Background: Epidemiological studies have observed a positive association between an earlier age at sexual development and prostate cancer, but markers of sexual maturation in boys are imprecise and observational estimates are likely to suffer from a degree of uncontrolled confounding. To obtain causal estimates, we examined the role of pubertal development in prostate cancer using genetic polymorphisms associated with Tanner stage in adolescent boys in a Mendelian randomization (MR) approach. Methods: We derived a weighted genetic risk score for pubertal development, combining 13 SNPs associated with male Tanner stage. A higher score indicated a later puberty onset. We examined the association of this score with prostate cancer risk, stage and grade in the UK-based ProtecT case-control study (n = 2,927), and used the PRACTICAL consortium (n = 43,737) as a replication sample. Results: In ProtecT, the puberty genetic score was inversely associated with prostate cancer grade (odds ratio (OR) of high- vs. low-grade cancer, per tertile of the score: 0.76; 95 % CI, 0.64-0.89). In an instrumental variable estimation of the causal OR, later physical development in adolescence (equivalent to a difference of one Tanner stage between pubertal boys of the same age) was associated with a 77 % (95 % CI, 43-91 %) reduced odds of high Gleason prostate cancer. In PRACTICAL, the puberty genetic score was associated with prostate cancer stage (OR of advanced vs. localized cancer, per tertile: 0.95; 95 % CI, 0.91-1.00) and prostate cancer-specific mortality (hazard ratio amongst cases, per tertile: 0.94; 95 % CI, 0.90-0.98), but not with disease grade.
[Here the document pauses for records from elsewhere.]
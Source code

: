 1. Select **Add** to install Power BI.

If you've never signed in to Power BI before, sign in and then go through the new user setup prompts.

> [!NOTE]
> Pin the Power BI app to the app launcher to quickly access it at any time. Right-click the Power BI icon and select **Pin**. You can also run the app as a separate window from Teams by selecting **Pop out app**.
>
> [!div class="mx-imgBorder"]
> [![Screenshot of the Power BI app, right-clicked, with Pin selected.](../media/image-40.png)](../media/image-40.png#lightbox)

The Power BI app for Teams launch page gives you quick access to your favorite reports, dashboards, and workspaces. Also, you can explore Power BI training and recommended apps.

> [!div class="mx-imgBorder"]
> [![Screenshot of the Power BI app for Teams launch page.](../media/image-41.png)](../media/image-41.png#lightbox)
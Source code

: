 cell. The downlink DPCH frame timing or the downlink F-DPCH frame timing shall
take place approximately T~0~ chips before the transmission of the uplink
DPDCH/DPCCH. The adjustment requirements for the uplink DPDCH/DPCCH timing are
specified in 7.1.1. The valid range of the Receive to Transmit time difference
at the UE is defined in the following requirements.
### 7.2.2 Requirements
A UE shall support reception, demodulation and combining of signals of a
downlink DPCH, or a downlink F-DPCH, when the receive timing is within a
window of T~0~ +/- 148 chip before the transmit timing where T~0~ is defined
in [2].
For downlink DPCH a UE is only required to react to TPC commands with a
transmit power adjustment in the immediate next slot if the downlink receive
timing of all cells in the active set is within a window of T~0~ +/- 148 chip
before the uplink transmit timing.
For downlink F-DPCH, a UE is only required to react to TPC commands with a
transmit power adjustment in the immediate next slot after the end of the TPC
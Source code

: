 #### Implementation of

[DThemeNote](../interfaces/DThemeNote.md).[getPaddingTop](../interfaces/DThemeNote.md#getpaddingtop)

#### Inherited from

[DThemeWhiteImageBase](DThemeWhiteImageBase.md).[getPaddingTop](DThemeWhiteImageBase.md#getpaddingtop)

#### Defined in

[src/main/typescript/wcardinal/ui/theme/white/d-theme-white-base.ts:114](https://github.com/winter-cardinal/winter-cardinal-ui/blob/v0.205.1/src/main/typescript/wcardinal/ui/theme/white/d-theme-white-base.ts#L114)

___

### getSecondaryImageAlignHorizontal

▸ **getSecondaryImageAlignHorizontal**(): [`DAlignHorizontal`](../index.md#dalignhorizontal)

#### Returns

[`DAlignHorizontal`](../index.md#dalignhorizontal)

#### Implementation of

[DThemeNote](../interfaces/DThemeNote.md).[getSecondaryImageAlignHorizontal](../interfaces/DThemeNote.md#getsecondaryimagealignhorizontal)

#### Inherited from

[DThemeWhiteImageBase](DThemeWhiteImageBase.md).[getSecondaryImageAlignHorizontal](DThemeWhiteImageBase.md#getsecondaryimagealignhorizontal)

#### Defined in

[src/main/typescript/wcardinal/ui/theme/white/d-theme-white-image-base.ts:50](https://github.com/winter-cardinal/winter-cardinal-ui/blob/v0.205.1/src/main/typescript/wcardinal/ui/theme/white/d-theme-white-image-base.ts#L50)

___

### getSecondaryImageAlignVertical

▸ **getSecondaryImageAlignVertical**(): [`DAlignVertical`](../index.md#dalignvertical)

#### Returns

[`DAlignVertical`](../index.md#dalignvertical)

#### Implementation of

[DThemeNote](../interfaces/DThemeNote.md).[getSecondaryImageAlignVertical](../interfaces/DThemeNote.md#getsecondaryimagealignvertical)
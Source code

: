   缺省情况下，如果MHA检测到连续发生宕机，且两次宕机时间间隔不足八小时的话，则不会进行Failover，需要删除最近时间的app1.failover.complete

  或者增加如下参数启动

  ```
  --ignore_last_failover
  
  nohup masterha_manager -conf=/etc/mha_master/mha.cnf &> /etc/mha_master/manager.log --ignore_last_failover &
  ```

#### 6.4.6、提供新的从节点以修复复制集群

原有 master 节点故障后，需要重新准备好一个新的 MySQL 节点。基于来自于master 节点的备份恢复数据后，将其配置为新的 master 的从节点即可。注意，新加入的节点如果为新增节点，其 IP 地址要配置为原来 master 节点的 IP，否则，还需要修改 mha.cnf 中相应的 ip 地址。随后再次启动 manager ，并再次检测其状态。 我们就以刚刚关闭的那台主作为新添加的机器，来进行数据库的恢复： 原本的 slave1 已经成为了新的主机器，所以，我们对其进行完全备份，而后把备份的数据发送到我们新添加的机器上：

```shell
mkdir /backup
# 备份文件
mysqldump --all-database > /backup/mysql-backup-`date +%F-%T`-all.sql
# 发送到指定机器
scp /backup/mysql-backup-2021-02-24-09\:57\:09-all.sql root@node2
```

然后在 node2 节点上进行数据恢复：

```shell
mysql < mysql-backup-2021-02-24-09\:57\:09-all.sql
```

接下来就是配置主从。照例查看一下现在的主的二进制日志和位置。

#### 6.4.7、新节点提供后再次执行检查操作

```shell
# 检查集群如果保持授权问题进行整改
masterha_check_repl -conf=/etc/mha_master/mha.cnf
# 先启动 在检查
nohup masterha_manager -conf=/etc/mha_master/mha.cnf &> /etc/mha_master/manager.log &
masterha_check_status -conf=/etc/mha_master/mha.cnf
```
Conclusions: Older age at sexual maturation is causally linked to a reduced risk of later prostate cancer, especially aggressive disease.

Original language	English
Article number	66
Journal	BMC Medicine
Volume	14
Issue number	1
DOIs	https://doi.org/10.1186/s12916-016-0602-x
Publication status	Published or Issued - 2016

Keywords

Boys
Mendelian randomization
Prostate cancer
Puberty
Tanner scale

ASJC Scopus subject areas

Medicine(all)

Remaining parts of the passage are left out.